Saved entries:
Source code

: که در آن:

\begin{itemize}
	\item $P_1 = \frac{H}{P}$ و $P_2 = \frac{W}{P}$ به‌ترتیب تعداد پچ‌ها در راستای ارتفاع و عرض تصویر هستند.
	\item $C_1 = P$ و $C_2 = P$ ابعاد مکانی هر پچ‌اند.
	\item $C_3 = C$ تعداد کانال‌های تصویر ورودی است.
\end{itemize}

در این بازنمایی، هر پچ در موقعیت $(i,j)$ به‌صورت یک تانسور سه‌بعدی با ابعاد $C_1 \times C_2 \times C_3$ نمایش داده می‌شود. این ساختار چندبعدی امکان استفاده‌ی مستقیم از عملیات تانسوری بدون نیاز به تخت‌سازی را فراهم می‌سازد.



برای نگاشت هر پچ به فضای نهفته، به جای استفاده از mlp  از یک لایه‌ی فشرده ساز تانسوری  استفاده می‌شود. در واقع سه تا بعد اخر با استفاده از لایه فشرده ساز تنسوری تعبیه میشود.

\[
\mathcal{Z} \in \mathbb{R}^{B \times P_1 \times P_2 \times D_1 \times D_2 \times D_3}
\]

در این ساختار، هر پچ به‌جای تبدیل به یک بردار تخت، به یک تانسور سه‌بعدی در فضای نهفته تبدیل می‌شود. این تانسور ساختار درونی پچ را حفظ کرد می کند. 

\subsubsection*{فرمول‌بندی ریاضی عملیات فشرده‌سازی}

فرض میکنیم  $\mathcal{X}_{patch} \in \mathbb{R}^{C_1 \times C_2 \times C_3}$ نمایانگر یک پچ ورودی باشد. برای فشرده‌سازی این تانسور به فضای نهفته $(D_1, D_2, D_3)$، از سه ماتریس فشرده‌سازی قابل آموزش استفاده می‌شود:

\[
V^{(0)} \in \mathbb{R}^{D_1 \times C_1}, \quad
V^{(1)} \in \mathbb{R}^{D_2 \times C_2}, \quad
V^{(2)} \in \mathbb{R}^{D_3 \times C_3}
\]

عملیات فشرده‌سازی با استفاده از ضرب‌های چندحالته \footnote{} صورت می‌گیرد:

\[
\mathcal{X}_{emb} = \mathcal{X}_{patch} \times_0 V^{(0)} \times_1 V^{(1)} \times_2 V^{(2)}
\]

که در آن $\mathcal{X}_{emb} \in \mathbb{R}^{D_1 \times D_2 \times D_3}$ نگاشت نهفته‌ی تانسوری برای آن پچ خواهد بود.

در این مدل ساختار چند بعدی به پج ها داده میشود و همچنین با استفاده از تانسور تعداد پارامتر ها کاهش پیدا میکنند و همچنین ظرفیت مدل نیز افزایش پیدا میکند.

_Your assignment_
The lines needed are those in the data above that hold the string "صورت"; copy each of them.

_Reply_
در این بازنمایی، هر پچ در موقعیت $(i,j)$ به‌صورت یک تانسور سه‌بعدی با ابعاد $C_1 \times C_2 \times C_3$ نمایش داده می‌شود. این ساختار چندبعدی امکان استفاده‌ی مستقیم از عملیات تانسوری بدون نیاز به تخت‌سازی را فراهم می‌سازد.
عملیات فشرده‌سازی با استفاده از ضرب‌های چندحالته \footnote{} صورت می‌گیرد:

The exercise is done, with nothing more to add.